DIRECTIONS:
This exercise asks for every line of the material that contains the word "cloud".
# # #
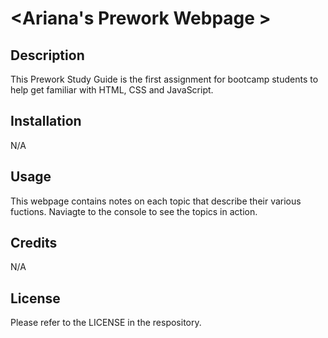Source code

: # <Ariana's Prework Webpage >

## Description

This Prework Study Guide is the first assignment for bootcamp students to help get familiar with HTML, CSS and JavaScript.

## Installation

N/A

## Usage

This webpage contains notes on each topic that describe their various fuctions. Naviagte to the console to see the topics in action. 

## Credits

N/A

## License

Please refer to the LICENSE in the respository. 

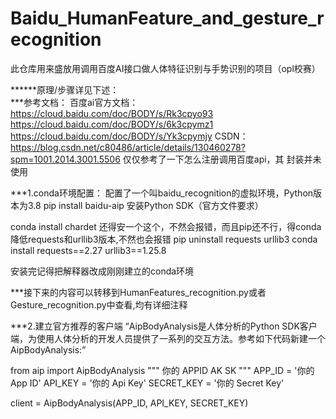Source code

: # Baidu_HumanFeature_and_gesture_recognition
此仓库用来盛放用调用百度AI接口做人体特征识别与手势识别的项目（opl校赛）

******原理/步骤详见下述：   
***参考文档：
   百度ai官方文档：
   https://cloud.baidu.com/doc/BODY/s/Rk3cpyo93 
   https://cloud.baidu.com/doc/BODY/s/6k3cpymz1
   https://cloud.baidu.com/doc/BODY/s/Yk3cpymjy
   CSDN：
   https://blog.csdn.net/c80486/article/details/130460278?spm=1001.2014.3001.5506 仅仅参考了一下怎么注册调用百度api，其
   封装并未使用


***1.conda环境配置：
配置了一个叫baidu_recognition的虚拟环境，Python版本为3.8
pip install baidu-aip     安装Python SDK（官方文件要求）  

conda install chardet   还得安一个这个，不然会报错，而且pip还不行，得conda
降低requests和urllib3版本,不然也会报错
pip uninstall requests urllib3
conda install requests==2.27  urllib3==1.25.8

安装完记得把解释器改成刚刚建立的conda环境

***接下来的内容可以转移到HumanFeatures_recognition.py或者Gesture_recognition.py中查看,均有详细注释


***2.建立官方推荐的客户端
“AipBodyAnalysis是人体分析的Python SDK客户端，为使用人体分析的开发人员提供了一系列的交互方法。参考如下代码新建一个AipBodyAnalysis:”

from aip import AipBodyAnalysis
""" 你的 APPID AK SK """
APP_ID = '你的 App ID'
API_KEY = '你的 Api Key'
SECRET_KEY = '你的 Secret Key'

client = AipBodyAnalysis(APP_ID, API_KEY, SECRET_KEY)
# # #
ANSWER TO THIS EXERCISE:
   https://cloud.baidu.com/doc/BODY/s/Rk3cpyo93 
   https://cloud.baidu.com/doc/BODY/s/6k3cpymz1
   https://cloud.baidu.com/doc/BODY/s/Yk3cpymjy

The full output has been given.